## Work order
Exactly as they stand, give the records below again, with no images.

[Opening Records provided section]

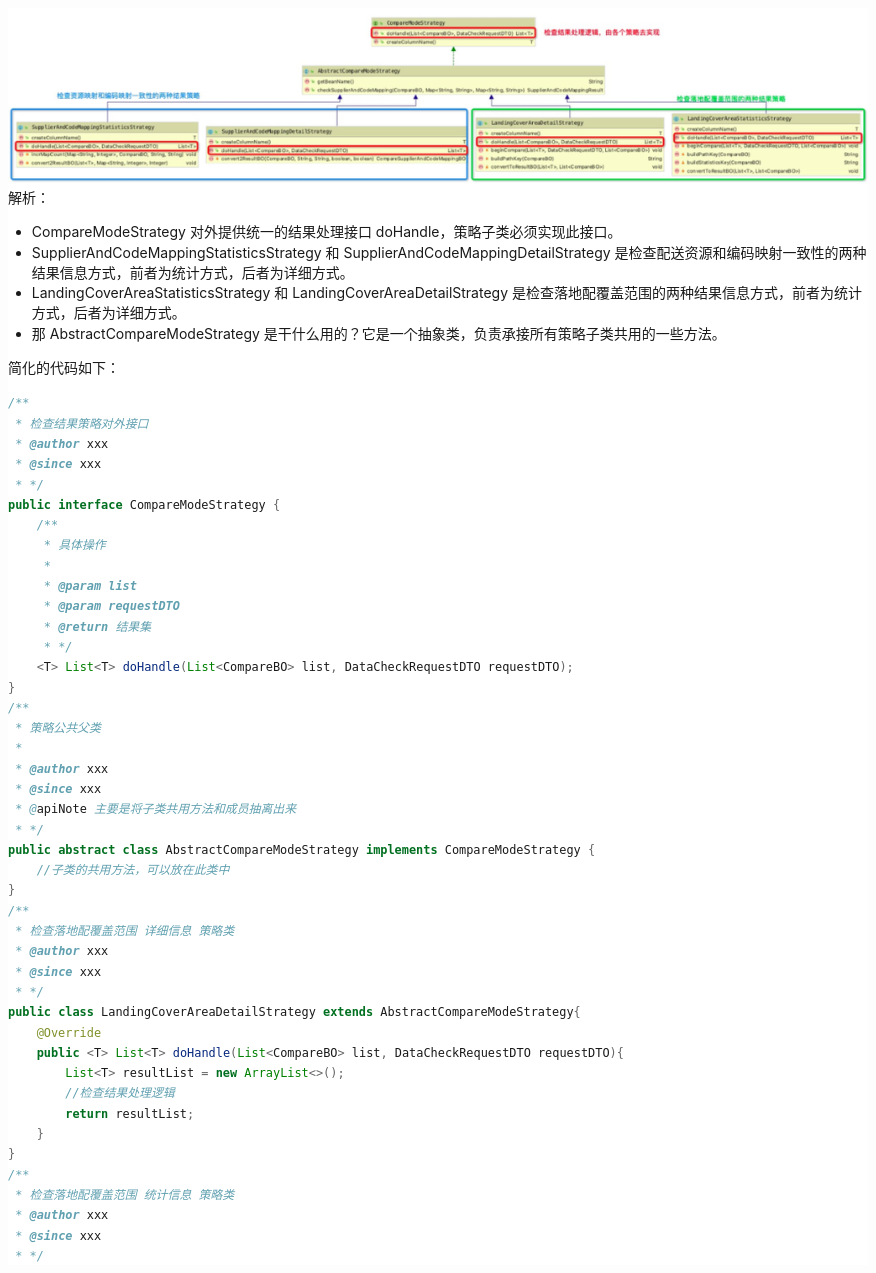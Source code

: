 ![1718695133108-d2d03855-36dd-4342-aa45-f8d517dfc877.png](./img/XbFQ-851NVf2Ofq0/1718695133108-d2d03855-36dd-4342-aa45-f8d517dfc877-620689.png)
解析：

- CompareModeStrategy 对外提供统一的结果处理接口 doHandle，策略子类必须实现此接口。
- SupplierAndCodeMappingStatisticsStrategy 和 SupplierAndCodeMappingDetailStrategy 是检查配送资源和编码映射一致性的两种结果信息方式，前者为统计方式，后者为详细方式。
- LandingCoverAreaStatisticsStrategy 和 LandingCoverAreaDetailStrategy 是检查落地配覆盖范围的两种结果信息方式，前者为统计方式，后者为详细方式。
- 那 AbstractCompareModeStrategy 是干什么用的？它是一个抽象类，负责承接所有策略子类共用的一些方法。

简化的代码如下：
```java
/**
 * 检查结果策略对外接口
 * @author xxx
 * @since xxx
 * */
public interface CompareModeStrategy {
    /**
     * 具体操作
     *
     * @param list
     * @param requestDTO
     * @return 结果集
     * */
    <T> List<T> doHandle(List<CompareBO> list, DataCheckRequestDTO requestDTO);
}
/**
 * 策略公共父类
 *
 * @author xxx
 * @since xxx
 * @apiNote 主要是将子类共用方法和成员抽离出来
 * */
public abstract class AbstractCompareModeStrategy implements CompareModeStrategy {
    //子类的共用方法，可以放在此类中
}
/**
 * 检查落地配覆盖范围 详细信息 策略类
 * @author xxx
 * @since xxx
 * */
public class LandingCoverAreaDetailStrategy extends AbstractCompareModeStrategy{
    @Override
    public <T> List<T> doHandle(List<CompareBO> list, DataCheckRequestDTO requestDTO){
        List<T> resultList = new ArrayList<>();
        //检查结果处理逻辑
        return resultList;
    }
}
/**
 * 检查落地配覆盖范围 统计信息 策略类
 * @author xxx
 * @since xxx
 * */
```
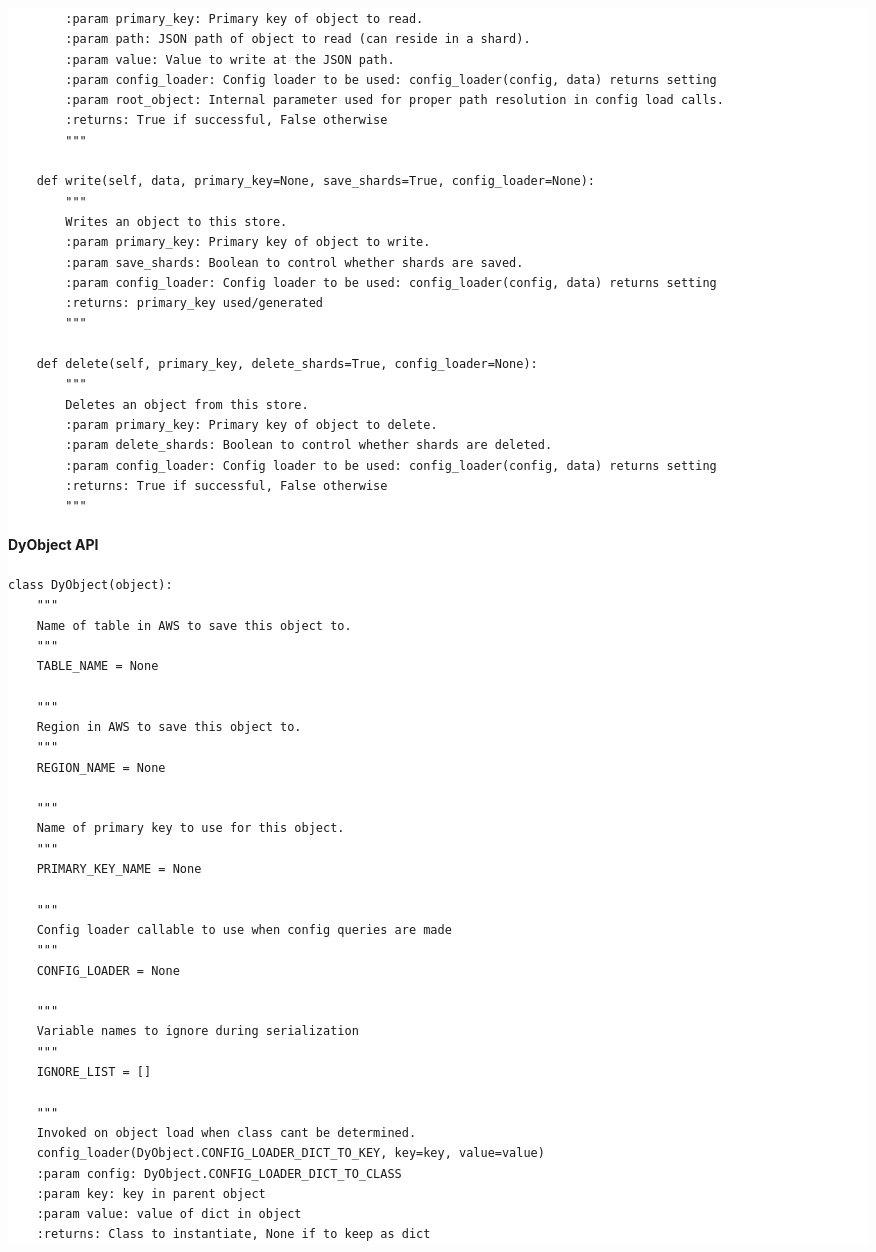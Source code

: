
 ```
        :param primary_key: Primary key of object to read.
        :param path: JSON path of object to read (can reside in a shard).
        :param value: Value to write at the JSON path.
        :param config_loader: Config loader to be used: config_loader(config, data) returns setting
        :param root_object: Internal parameter used for proper path resolution in config load calls.
        :returns: True if successful, False otherwise
        """

    def write(self, data, primary_key=None, save_shards=True, config_loader=None):
        """
        Writes an object to this store.
        :param primary_key: Primary key of object to write.
        :param save_shards: Boolean to control whether shards are saved.
        :param config_loader: Config loader to be used: config_loader(config, data) returns setting
        :returns: primary_key used/generated
        """

    def delete(self, primary_key, delete_shards=True, config_loader=None):
        """
        Deletes an object from this store.
        :param primary_key: Primary key of object to delete.
        :param delete_shards: Boolean to control whether shards are deleted.
        :param config_loader: Config loader to be used: config_loader(config, data) returns setting
        :returns: True if successful, False otherwise
        """
```

#### DyObject API
```
class DyObject(object):
    """
    Name of table in AWS to save this object to.
    """
    TABLE_NAME = None

    """
    Region in AWS to save this object to.
    """
    REGION_NAME = None

    """
    Name of primary key to use for this object.
    """
    PRIMARY_KEY_NAME = None

    """
    Config loader callable to use when config queries are made
    """
    CONFIG_LOADER = None

    """
    Variable names to ignore during serialization
    """
    IGNORE_LIST = []

    """
    Invoked on object load when class cant be determined.
    config_loader(DyObject.CONFIG_LOADER_DICT_TO_KEY, key=key, value=value)
    :param config: DyObject.CONFIG_LOADER_DICT_TO_CLASS
    :param key: key in parent object
    :param value: value of dict in object
    :returns: Class to instantiate, None if to keep as dict
```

[Closing Records provided section]

## Written solution
Source code

: ![1718695133108-d2d03855-36dd-4342-aa45-f8d517dfc877.png](./img/XbFQ-851NVf2Ofq0/1718695133108-d2d03855-36dd-4342-aa45-f8d517dfc877-620689.png)
解析：

- CompareModeStrategy 对外提供统一的结果处理接口 doHandle，策略子类必须实现此接口。
- SupplierAndCodeMappingStatisticsStrategy 和 SupplierAndCodeMappingDetailStrategy 是检查配送资源和编码映射一致性的两种结果信息方式，前者为统计方式，后者为详细方式。
- LandingCoverAreaStatisticsStrategy 和 LandingCoverAreaDetailStrategy 是检查落地配覆盖范围的两种结果信息方式，前者为统计方式，后者为详细方式。
- 那 AbstractCompareModeStrategy 是干什么用的？它是一个抽象类，负责承接所有策略子类共用的一些方法。

简化的代码如下：
```java
/**
 * 检查结果策略对外接口
 * @author xxx
 * @since xxx
 * */
public interface CompareModeStrategy {
    /**
     * 具体操作
     *
     * @param list
     * @param requestDTO
     * @return 结果集
     * */
    <T> List<T> doHandle(List<CompareBO> list, DataCheckRequestDTO requestDTO);
}
/**
 * 策略公共父类
 *
 * @author xxx
 * @since xxx
 * @apiNote 主要是将子类共用方法和成员抽离出来
 * */
public abstract class AbstractCompareModeStrategy implements CompareModeStrategy {
    //子类的共用方法，可以放在此类中
}
/**
 * 检查落地配覆盖范围 详细信息 策略类
 * @author xxx
 * @since xxx
 * */
public class LandingCoverAreaDetailStrategy extends AbstractCompareModeStrategy{
    @Override
    public <T> List<T> doHandle(List<CompareBO> list, DataCheckRequestDTO requestDTO){
        List<T> resultList = new ArrayList<>();
        //检查结果处理逻辑
        return resultList;
    }
}
/**
 * 检查落地配覆盖范围 统计信息 策略类
 * @author xxx
 * @since xxx
 * */
```
Source code

:
 ```
        :param primary_key: Primary key of object to read.
        :param path: JSON path of object to read (can reside in a shard).
        :param value: Value to write at the JSON path.
        :param config_loader: Config loader to be used: config_loader(config, data) returns setting
        :param root_object: Internal parameter used for proper path resolution in config load calls.
        :returns: True if successful, False otherwise
        """

    def write(self, data, primary_key=None, save_shards=True, config_loader=None):
        """
        Writes an object to this store.
        :param primary_key: Primary key of object to write.
        :param save_shards: Boolean to control whether shards are saved.
        :param config_loader: Config loader to be used: config_loader(config, data) returns setting
        :returns: primary_key used/generated
        """

    def delete(self, primary_key, delete_shards=True, config_loader=None):
        """
        Deletes an object from this store.
        :param primary_key: Primary key of object to delete.
        :param delete_shards: Boolean to control whether shards are deleted.
        :param config_loader: Config loader to be used: config_loader(config, data) returns setting
        :returns: True if successful, False otherwise
        """
```

#### DyObject API
```
class DyObject(object):
    """
    Name of table in AWS to save this object to.
    """
    TABLE_NAME = None

    """
    Region in AWS to save this object to.
    """
    REGION_NAME = None

    """
    Name of primary key to use for this object.
    """
    PRIMARY_KEY_NAME = None

    """
    Config loader callable to use when config queries are made
    """
    CONFIG_LOADER = None

    """
    Variable names to ignore during serialization
    """
    IGNORE_LIST = []

    """
    Invoked on object load when class cant be determined.
    config_loader(DyObject.CONFIG_LOADER_DICT_TO_KEY, key=key, value=value)
    :param config: DyObject.CONFIG_LOADER_DICT_TO_CLASS
    :param key: key in parent object
    :param value: value of dict in object
    :returns: Class to instantiate, None if to keep as dict
```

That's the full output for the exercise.